* **Data extracted from a collection**:
::::::::::
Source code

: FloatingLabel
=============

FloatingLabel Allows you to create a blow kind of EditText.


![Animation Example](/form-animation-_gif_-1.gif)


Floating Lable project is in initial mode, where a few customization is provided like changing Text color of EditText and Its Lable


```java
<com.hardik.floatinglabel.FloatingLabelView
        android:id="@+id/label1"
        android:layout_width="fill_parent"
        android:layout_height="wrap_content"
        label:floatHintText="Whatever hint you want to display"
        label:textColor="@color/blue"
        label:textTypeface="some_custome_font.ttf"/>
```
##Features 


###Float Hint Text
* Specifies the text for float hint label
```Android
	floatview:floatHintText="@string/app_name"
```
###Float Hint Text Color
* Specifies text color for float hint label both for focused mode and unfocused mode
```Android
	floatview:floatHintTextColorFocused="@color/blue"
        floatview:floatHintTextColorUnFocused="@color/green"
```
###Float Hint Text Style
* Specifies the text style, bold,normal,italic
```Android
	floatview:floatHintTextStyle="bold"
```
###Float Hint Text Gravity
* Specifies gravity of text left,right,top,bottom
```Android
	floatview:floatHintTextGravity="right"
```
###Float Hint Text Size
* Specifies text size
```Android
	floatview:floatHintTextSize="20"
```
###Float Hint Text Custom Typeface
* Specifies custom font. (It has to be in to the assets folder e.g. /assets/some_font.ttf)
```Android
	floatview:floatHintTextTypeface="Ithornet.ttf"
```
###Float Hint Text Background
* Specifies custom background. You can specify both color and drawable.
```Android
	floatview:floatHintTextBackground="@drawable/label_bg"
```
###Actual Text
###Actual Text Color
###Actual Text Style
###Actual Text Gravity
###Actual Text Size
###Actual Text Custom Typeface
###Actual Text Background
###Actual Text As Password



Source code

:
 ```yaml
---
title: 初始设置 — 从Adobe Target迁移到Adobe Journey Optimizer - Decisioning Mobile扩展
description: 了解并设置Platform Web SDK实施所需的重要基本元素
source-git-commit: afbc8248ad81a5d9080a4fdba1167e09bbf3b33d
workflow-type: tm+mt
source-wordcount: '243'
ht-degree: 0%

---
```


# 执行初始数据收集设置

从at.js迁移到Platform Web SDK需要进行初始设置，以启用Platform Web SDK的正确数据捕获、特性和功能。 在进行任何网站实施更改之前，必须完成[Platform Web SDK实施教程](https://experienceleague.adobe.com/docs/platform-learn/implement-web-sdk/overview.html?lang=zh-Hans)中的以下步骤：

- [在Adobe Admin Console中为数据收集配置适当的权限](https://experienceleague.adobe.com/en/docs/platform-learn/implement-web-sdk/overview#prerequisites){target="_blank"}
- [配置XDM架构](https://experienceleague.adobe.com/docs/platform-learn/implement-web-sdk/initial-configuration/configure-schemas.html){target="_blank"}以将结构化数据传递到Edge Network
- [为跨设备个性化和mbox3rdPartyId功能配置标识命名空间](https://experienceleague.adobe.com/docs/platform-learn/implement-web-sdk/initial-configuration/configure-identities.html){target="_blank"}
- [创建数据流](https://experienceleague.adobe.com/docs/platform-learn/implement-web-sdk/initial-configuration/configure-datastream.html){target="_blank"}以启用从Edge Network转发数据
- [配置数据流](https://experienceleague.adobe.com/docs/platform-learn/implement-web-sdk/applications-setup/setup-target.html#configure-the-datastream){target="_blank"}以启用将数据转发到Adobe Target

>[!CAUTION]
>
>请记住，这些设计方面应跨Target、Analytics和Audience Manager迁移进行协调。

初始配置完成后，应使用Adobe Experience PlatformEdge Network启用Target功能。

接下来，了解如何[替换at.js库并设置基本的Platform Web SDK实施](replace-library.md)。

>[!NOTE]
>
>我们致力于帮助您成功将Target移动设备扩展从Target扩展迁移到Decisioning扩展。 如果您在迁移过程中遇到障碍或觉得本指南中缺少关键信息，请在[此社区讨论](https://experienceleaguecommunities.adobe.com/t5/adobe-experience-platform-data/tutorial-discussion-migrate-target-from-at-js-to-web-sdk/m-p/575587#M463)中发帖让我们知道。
::::::::::
* **What needs to be done**: Please find the lines in the data that contain the word "configure" and copy them.

* **Answer for the task**:
- [配置XDM架构](https://experienceleague.adobe.com/docs/platform-learn/implement-web-sdk/initial-configuration/configure-schemas.html){target="_blank"}以将结构化数据传递到Edge Network
- [为跨设备个性化和mbox3rdPartyId功能配置标识命名空间](https://experienceleague.adobe.com/docs/platform-learn/implement-web-sdk/initial-configuration/configure-identities.html){target="_blank"}
- [创建数据流](https://experienceleague.adobe.com/docs/platform-learn/implement-web-sdk/initial-configuration/configure-datastream.html){target="_blank"}以启用从Edge Network转发数据
- [配置数据流](https://experienceleague.adobe.com/docs/platform-learn/implement-web-sdk/applications-setup/setup-target.html#configure-the-datastream){target="_blank"}以启用将数据转发到Adobe Target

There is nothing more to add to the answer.